== Exercise requirements ==
Pull out every line below holding the word "pour".

BEGIN Data under study

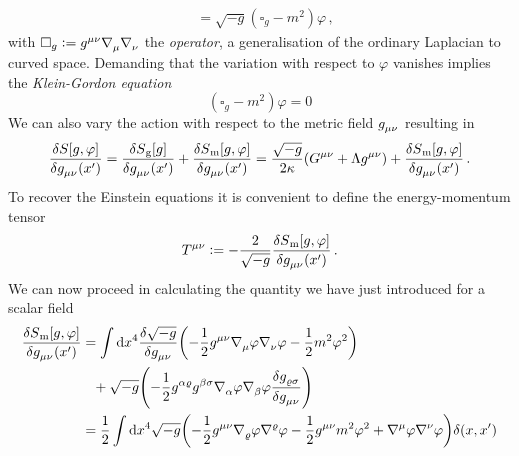 \begin{example}
\begin{equation}
\begin{split}
&=\sqrt{-g}\left(\square_{g}-m^2\right)\varphi\, ,
\end{split}
\end{equation}
with $\square_{g}:=\tensor{g}{^\mu^\nu}
\tensor{\nabla}{_\mu}\tensor{\nabla}{_\nu} $ the
\emph{ operator}, a generalisation of the ordinary
Laplacian to curved space.
Demanding that the variation with respect to $\varphi$ vanishes implies the
\emph{Klein-Gordon equation}
\begin{equation}
\left(\square_g-m^2\right)\varphi=0
\end{equation}
We can also vary the action with respect to the metric
field $\tensor{g}{_\mu_\nu}$ resulting in 
\begin{equation}
\frac{\delta S[g,\varphi]}{\delta
\tensor{g}{_\mu_\nu}\left(x'\right)}=
\frac{\delta S\textsubscript{g}[g]}{\delta
\tensor{g}{_\mu_\nu}\left(x'\right)}
+\frac{\delta S\textsubscript{m}[g,\varphi]}{\delta
\tensor{g}{_\mu_\nu}\left(x'\right)}
=\frac{\sqrt{-g}}{2\kappa}\left(\tensor{G}{^\mu^\nu}+\Lambda\tensor{g}{^\mu^\nu}
\right)+\frac{\delta S\textsubscript{m}[g,\varphi]}{\delta
\tensor{g}{_\mu_\nu}\left(x'\right)}\,.
\end{equation}
To recover the Einstein equations it is convenient to define the
energy-momentum tensor 
\begin{equation}
\tensor{T}{^\mu^\nu}:=-\frac{2}{\sqrt{-g}}\frac{\delta
S\textsubscript{m}[g,\varphi]}{\delta \tensor{g}{_\mu_\nu}\left(x'\right)}\,.
\end{equation}
We can now proceed in calculating the quantity we have just introduced for a
scalar field
\begin{equation}
\begin{split}
\frac{\delta
S\textsubscript{m}[g,\varphi]}{\delta \tensor{g}{_\mu_\nu}\left(x'\right)}
&=\int \dif x^4 \frac{\delta\sqrt{-g}}{\delta
\tensor{g}{_\mu_\nu}}\left(-\frac{1}{2}\tensor{g}{^\mu^\nu}
\tensor{\nabla}{_\mu}\varphi\tensor{\nabla}{_\nu}\varphi-\frac{1}{2}m^2\varphi^2\right)\\
&\phantom{=}+
\sqrt{-g}\left(-\frac{1}{2}\tensor{g}{^\alpha^\varrho}\tensor{g}{^\beta^\sigma} \tensor{\nabla}{_\alpha}\varphi\tensor{\nabla}{_\beta}\varphi\frac{\delta
\tensor{g}{_\varrho_\sigma}}{\delta \tensor{g}{_\mu_\nu}}\right)\\
&=\frac{1}{2}\int \dif x^4
\sqrt{-g}\left(-\frac{1}{2}\tensor{g}{^\mu^\nu}\tensor{\nabla}{_\varrho}\varphi\tensor{\nabla}{^\varrho}\varphi-\frac{1}{2}\tensor{g}{^\mu^\nu}m^2\varphi^2
+\tensor{\nabla}{^\mu}\varphi\tensor{\nabla}{^\nu}\varphi\right)\delta(x,x')\\

\end{split}
\end{equation}
\end{example}
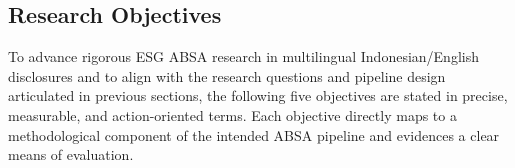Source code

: \subsection{Research Objectives}

To advance rigorous ESG ABSA research in multilingual Indonesian/English disclosures and to align with the research questions and pipeline design articulated in previous sections, the following five objectives are stated in precise, measurable, and action-oriented terms. Each objective directly maps to a methodological component of the intended ABSA pipeline and evidences a clear means of evaluation.



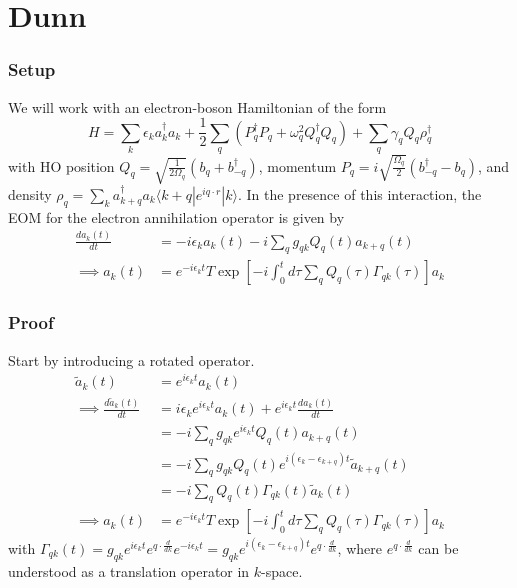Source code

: 
\section{Dunn}


\begin{frame}
    \frametitle{Setup}
We will work with an electron-boson Hamiltonian of the form
\begin{equation}
     H = \sum_k \epsilon_k a_k^\dagger a_k + \frac{1}{2} \sum_q (P_q^\dagger P_q + \omega_q^2 Q_q^\dagger Q_q) + \sum_{q} \gamma_q Q_q \rho_q^\dagger
\end{equation}
with HO position $Q_q= \sqrt{\frac{1}{2 \Omega_q}}\left(b_q+b_{-q}^{\dagger}\right)$, momentum $P_q=i \sqrt{\frac{\Omega_q}{2}}\left(b_{-q}^{\dagger}-b_q\right)$, and density $\rho_q=\sum_k a_{k+q}^{\dagger} a_k \langle k+q| e^{i q \cdot r}|k\rangle$.  In the presence of this interaction, the EOM for the electron annihilation operator is given by
\begin{align}
    \frac{d a_k(t)}{d t} &= -i \epsilon_k a_k(t) - i \sum_q g_{q k} Q_q(t) a_{k+q}(t) \\
\implies a_k(t) &= e^{-i \epsilon_k t} T \exp \left[-i \int_0^t d \tau \sum_q Q_q(\tau) \Gamma_{q k}(\tau)\right] a_k
\end{align} 
\end{frame}

\begin{frame}
    \frametitle{Proof}
Start by introducing a rotated operator.
\begin{align}
    \tilde{a}_k(t)&=e^{i \epsilon_k t} a_k(t) \\
\implies \frac{d \tilde{a}_k(t)}{d t}&=i \epsilon_k e^{i \epsilon_k t} a_k(t)+e^{i \epsilon_k t} \frac{d a_k(t)}{d t} \\
&=-i \sum_q g_{q k} e^{i \epsilon_k t} Q_q(t) a_{k+q}(t) \\
&=-i \sum_q g_{q k} Q_q(t) e^{i\left(\epsilon_k-\epsilon_{k+q}\right) t} \tilde{a}_{k+q}(t) \\
&= -i \sum_q Q_q(t) \Gamma_{q k}(t) \tilde{a}_k(t) \\
\implies a_k(t)&=e^{-i \epsilon_k t} T \exp \left[-i \int_0^t d \tau \sum_q Q_q(\tau) \Gamma_{q k}(\tau)\right] a_k
\end{align}
with $\Gamma_{q k}(t)=g_{q k} e^{i \epsilon_k t} e^{q \cdot \frac{d}{d k}} e^{-i \epsilon_k t} = g_{q k} e^{i\left(\epsilon_k-\epsilon_{k+q}\right) t} e^{q \cdot \frac{d}{d k}} $, where $e^{q \cdot \frac{d}{d k}}$ can be understood as a translation operator in $k$-space.


\end{frame}

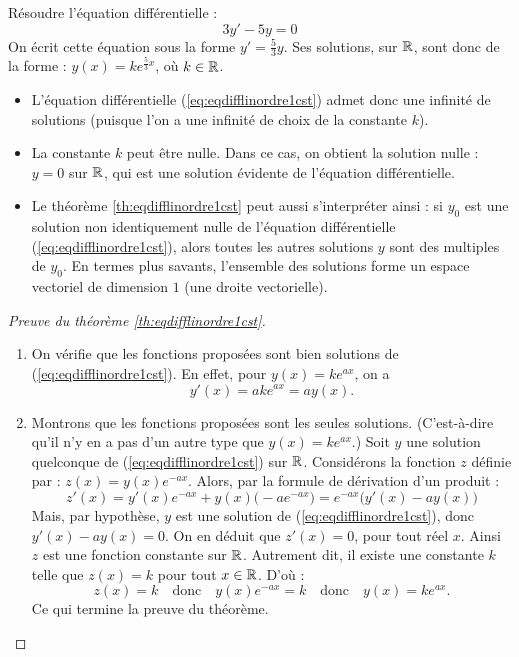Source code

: \documentclass[class=report,crop=false]{standalone}
\begin{document}
\begin{exemple}
Résoudre l'équation différentielle :
$$3y' - 5y = 0$$
On écrit cette équation sous la forme $y' = \frac53 y$.
Ses solutions, sur $\mathbb{R}$, sont donc de la forme :
$y(x) = k e^{\frac53x}$, où $k \in \mathbb{R}$.
\end{exemple}

\begin{remarque*}
\sauteligne
\begin{itemize}
  \item L'équation différentielle (\ref{eq:eqdifflinordre1cst})
admet donc une infinité de solutions (puisque l'on a une
infinité de choix de la constante $k$).

  \item La constante $k$ peut être nulle. Dans ce cas, on obtient
  la \og solution nulle \fg{} : $y = 0$ sur $\mathbb{R}$, qui est une solution
  évidente de l'équation différentielle.

  \item Le théorème \ref{th:eqdifflinordre1cst} peut aussi s'interpréter ainsi :
  si $y_0$ est une solution non identiquement nulle de
l'équation différentielle (\ref{eq:eqdifflinordre1cst}),
alors toutes les autres solutions $y$ sont des multiples de $y_0$. En termes plus savants,
l'ensemble des solutions forme un espace vectoriel de dimension $1$ (une droite vectorielle).
\end{itemize}
\end{remarque*}


\begin{proof}[Preuve du théorème \ref{th:eqdifflinordre1cst}]
~
\begin{enumerate}
  \item On vérifie que les fonctions proposées sont bien solutions de (\ref{eq:eqdifflinordre1cst}).
  En effet, pour $y(x) = k e^{ax}$, on a
  $$y'(x) = ake^{ax} = a y(x).$$

  \item Montrons que les fonctions proposées sont les seules solutions.
  (C'est-à-dire qu'il n'y en a pas d'un autre type que $y(x)= k e^{ax}$.)
  Soit $y$ une solution quelconque de (\ref{eq:eqdifflinordre1cst}) sur $\mathbb{R}$.
  Considérons la fonction $z$ définie par : $z(x) = y(x) e^{-ax}$.
  Alors, par la formule de dérivation d'un produit :
  $$z'(x) = y'(x)e^{-ax} +  y(x)\big(-ae^{-ax}\big) =  e^{-ax}\big(y'(x)-ay(x)\big)$$
  Mais, par hypothèse, $y$ est une solution de (\ref{eq:eqdifflinordre1cst}),
  donc $y'(x) - ay(x) = 0$. On en déduit que $z'(x) = 0$, pour tout réel $x$.
  Ainsi $z$ est une fonction constante sur $\mathbb{R}$.
  Autrement dit, il existe une constante $k$ telle que $z(x)=k$ pour tout $x\in \mathbb{R}$.
  D'où :
  $$z(x)= k \quad\text{donc}\quad  y(x) e^{-ax} = k \quad\text{donc}\quad
  y(x) = ke^{ax}.$$
  Ce qui termine la preuve du théorème.
\end{enumerate}


\end{proof}
\end{document}
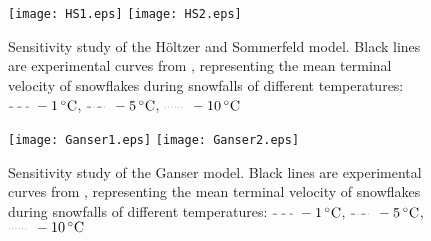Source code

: 		\begin{figure}
			\centering
			\texttt{[image: HS1.eps]}
			\texttt{[image: HS2.eps]}
			\caption[Sensitivity study of the H\"oltzer and Sommerfeld model.]{Sensitivity study of the H\"oltzer and Sommerfeld model. Black lines are experimental curves from \cite{BrandesIkedEtAl-2008}, representing the mean terminal velocity of snowflakes during snowfalls of different temperatures: 
			$ \tikz[baseline] {\draw[dashed] (0,.5ex)--(.5,.5ex) ;} ~\SI{-1}{\celsius} $,
			$ \tikz[baseline] {\draw[dash dot] (0,.5ex)--(.5,.5ex) ;} ~\SI{-5}{\celsius} $,
			$ \tikz[baseline] {\draw[dotted] (0,.5ex)--(.5,.5ex) ;} ~\SI{-10}{\celsius} $}
			\label{fig: sensitivityHS}
		\end{figure}	
	
		\begin{figure}
			\centering
			\texttt{[image: Ganser1.eps]}
			\texttt{[image: Ganser2.eps]}
			\caption[Sensitivity study of the Ganser model.]{Sensitivity study of the Ganser model. Black lines are experimental curves from \cite{BrandesIkedEtAl-2008}, representing the mean terminal velocity of snowflakes during snowfalls of different temperatures: 
				$ \tikz[baseline] {\draw[dashed] (0,.5ex)--(.5,.5ex) ;} ~\SI{-1}{\celsius} $,
				$ \tikz[baseline] {\draw[dash dot] (0,.5ex)--(.5,.5ex) ;} ~\SI{-5}{\celsius} $,
				$ \tikz[baseline] {\draw[dotted] (0,.5ex)--(.5,.5ex) ;} ~\SI{-10}{\celsius} $}
			\label{fig: sensitivityGanser}
		\end{figure}	
			
	
	
	
	
	
	
	
	
	
	
	
	
%		
		
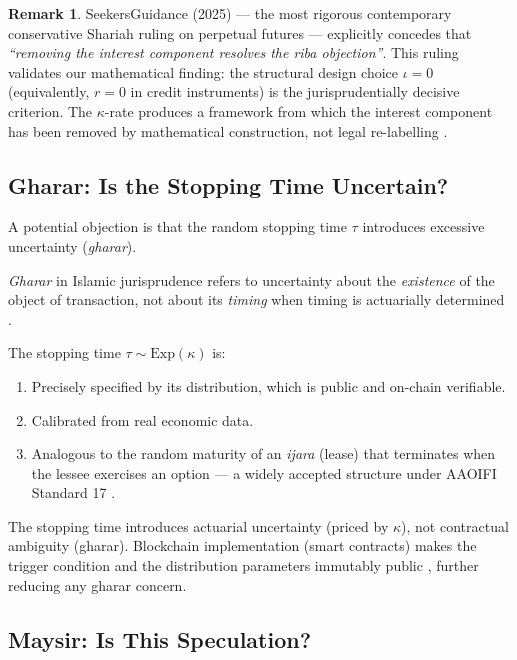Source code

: \documentclass[10pt,twocolumn]{article}
\theoremstyle{plain}
\theoremstyle{definition}
\newtheorem{remark}{Remark}
\begin{document}
\begin{remark}
SeekersGuidance (2025) --- the most rigorous contemporary
conservative Shariah ruling on perpetual futures --- explicitly
concedes that \textit{``removing the interest component resolves
the riba objection''}. This ruling validates our mathematical
finding: the structural design choice $\iota = 0$ (equivalently,
$r = 0$ in credit instruments) is the jurisprudentially decisive
criterion. The $\kappa$-rate produces a framework from which
the interest component has been removed by mathematical
construction, not legal re-labelling \cite{SeekersGuidance2025}.
\end{remark}

\subsection{Gharar: Is the Stopping Time Uncertain?}

A potential objection is that the random stopping time $\tau$
introduces excessive uncertainty (\textit{gharar}).

\textit{Gharar} in Islamic jurisprudence refers to uncertainty
about the \textit{existence} of the object of transaction, not
about its \textit{timing} when timing is actuarially determined
\cite{ElGamal2006,Kamali2007}.

The stopping time $\tau \sim \mathrm{Exp}(\kappa)$ is:
\begin{enumerate}[leftmargin=*,noitemsep]
\item Precisely specified by its distribution, which is public
and on-chain verifiable.
\item Calibrated from real economic data.
\item Analogous to the random maturity of an \textit{ijara}
(lease) that terminates when the lessee exercises an option ---
a widely accepted structure under AAOIFI Standard 17
\cite{AAOIFI2017,AdamThomas2004}.
\end{enumerate}
The stopping time introduces actuarial uncertainty (priced by
$\kappa$), not contractual ambiguity (gharar). Blockchain
implementation (smart contracts) makes the trigger condition
and the distribution parameters immutably public
\cite{TokenizedSukuk2022}, further reducing any gharar concern.

\subsection{Maysir: Is This Speculation?}
\end{document}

END Data under study

== Result for this exercise ==
  En effet, pour $y(x) = k e^{ax}$, on a
  donc $y'(x) - ay(x) = 0$. On en déduit que $z'(x) = 0$, pour tout réel $x$.
  Autrement dit, il existe une constante $k$ telle que $z(x)=k$ pour tout $x\in \mathbb{R}$.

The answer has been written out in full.